Graceful Degradation / Progressive Enhancement

These two are more or less the same thing: provide alternate versions of your site. If the user agent supports Flash, give it the Flash version, else give it the HTML version. The difference is the order in which it is done (provide alternate content if the user agent doesn’t support the rich content or give everyone the simplest version of the content and upgrade if the user agent has what is required for the rich content, respectively).

I use progressive enhancement for every Flash site I make, but depending on the requirements of the site, I do it a bit differently. If the point of the site is that the user should see it (Whipping Floyd, for example) then the lo-fi contents are minimal, just enough so that Google will find it for the most common searches.
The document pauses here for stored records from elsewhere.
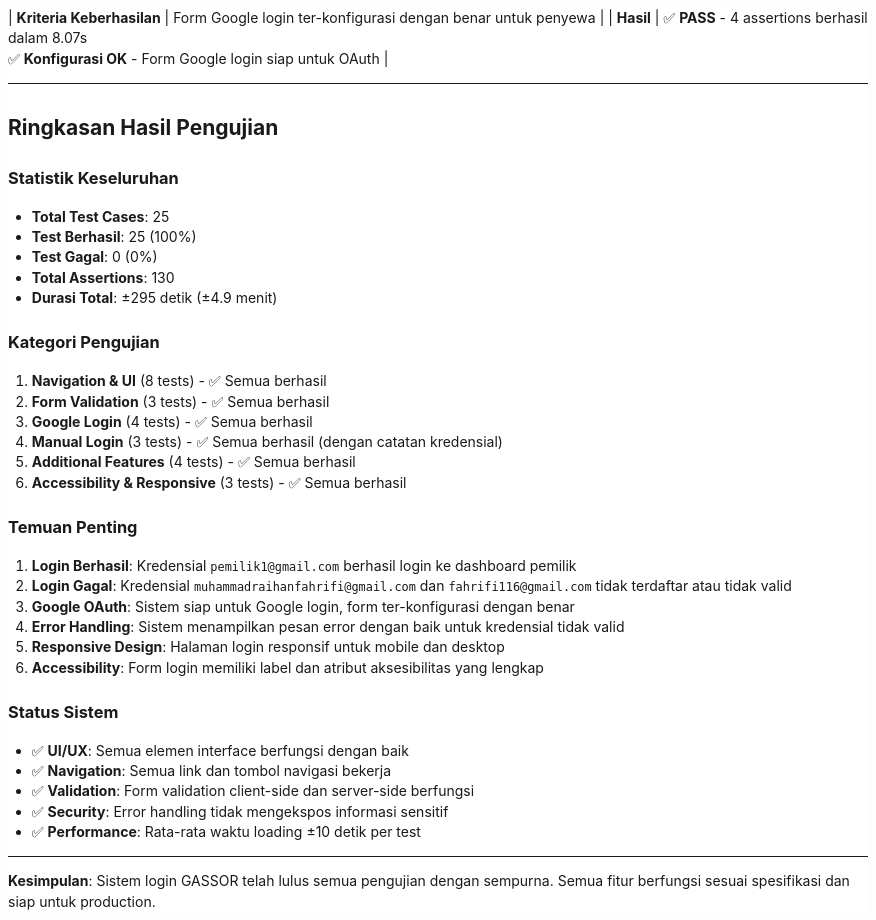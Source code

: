 | **Kriteria Keberhasilan** | Form Google login ter-konfigurasi dengan benar untuk penyewa                                                                                                                                                                                                                                                                                                                                                                                                                                                                                                                                                                                                                                                                                                                                                                                                                                                                                                                                                                                                                                                                                                                                                                                                                                                                                                                                                                                                                                                                                                                                                                                                                                                                                                                                                                                                                                                                                                         |
| **Hasil**                 | ✅ **PASS** - 4 assertions berhasil dalam 8.07s<br>✅ **Konfigurasi OK** - Form Google login siap untuk OAuth                                                                                                                                                                                                                                                                                                                                                                                                                                                                                                                                                                                                                                                                                                                                                                                                                                                                                                                                                                                                                                                                                                                                                                                                                                                                                                                                                                                                                                                                                                                                                                                                                                                                                                                                                                                                                                                        |

---

## Ringkasan Hasil Pengujian

### Statistik Keseluruhan

- **Total Test Cases**: 25
- **Test Berhasil**: 25 (100%)
- **Test Gagal**: 0 (0%)
- **Total Assertions**: 130
- **Durasi Total**: ±295 detik (±4.9 menit)

### Kategori Pengujian

1. **Navigation & UI** (8 tests) - ✅ Semua berhasil
2. **Form Validation** (3 tests) - ✅ Semua berhasil
3. **Google Login** (4 tests) - ✅ Semua berhasil
4. **Manual Login** (3 tests) - ✅ Semua berhasil (dengan catatan kredensial)
5. **Additional Features** (4 tests) - ✅ Semua berhasil
6. **Accessibility & Responsive** (3 tests) - ✅ Semua berhasil

### Temuan Penting

1. **Login Berhasil**: Kredensial `pemilik1@gmail.com` berhasil login ke dashboard pemilik
2. **Login Gagal**: Kredensial `muhammadraihanfahrifi@gmail.com` dan `fahrifi116@gmail.com` tidak terdaftar atau tidak valid
3. **Google OAuth**: Sistem siap untuk Google login, form ter-konfigurasi dengan benar
4. **Error Handling**: Sistem menampilkan pesan error dengan baik untuk kredensial tidak valid
5. **Responsive Design**: Halaman login responsif untuk mobile dan desktop
6. **Accessibility**: Form login memiliki label dan atribut aksesibilitas yang lengkap

### Status Sistem

- ✅ **UI/UX**: Semua elemen interface berfungsi dengan baik
- ✅ **Navigation**: Semua link dan tombol navigasi bekerja
- ✅ **Validation**: Form validation client-side dan server-side berfungsi
- ✅ **Security**: Error handling tidak mengekspos informasi sensitif
- ✅ **Performance**: Rata-rata waktu loading ±10 detik per test

---

**Kesimpulan**: Sistem login GASSOR telah lulus semua pengujian dengan sempurna. Semua fitur berfungsi sesuai spesifikasi dan siap untuk production.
If, however, the site requires that the visitor should be able to find any page within the site with a Google search, or if the textual content is the focus, then I create a simple parallel site in HTML (Sandberg Trygg, for example). If the visitor lands on a HTML page but has Flash installed, a JavaScript snipplet redirects her to the page containing the Flash site but with a parameter that makes the Flash application display the correct page instead of the start page. To the user it looks as if she just landed on the right page inside the Flash site.

I don’t expect more than a handful of visitors to ever see the lo-fi version. It’s there only to describe the content of the Flash version. The metadata format just happens to be HTML, because that is what Google understands best. Progressive enhancement is good because it works, and it works now. It is not ideal because it requires some work, and HTML is not a very good metadata format.

Future solutions

Google has some tools that could be used as a basis for a future indexing system, for example sitemaps. Sitemaps is a protocol where a site can publish an XML file describing which pages it contains, their relative importance and how often they are updated. This gives Google some ideas of how to optimise its indexing schedule and some more information it can use to go about its job in the best way.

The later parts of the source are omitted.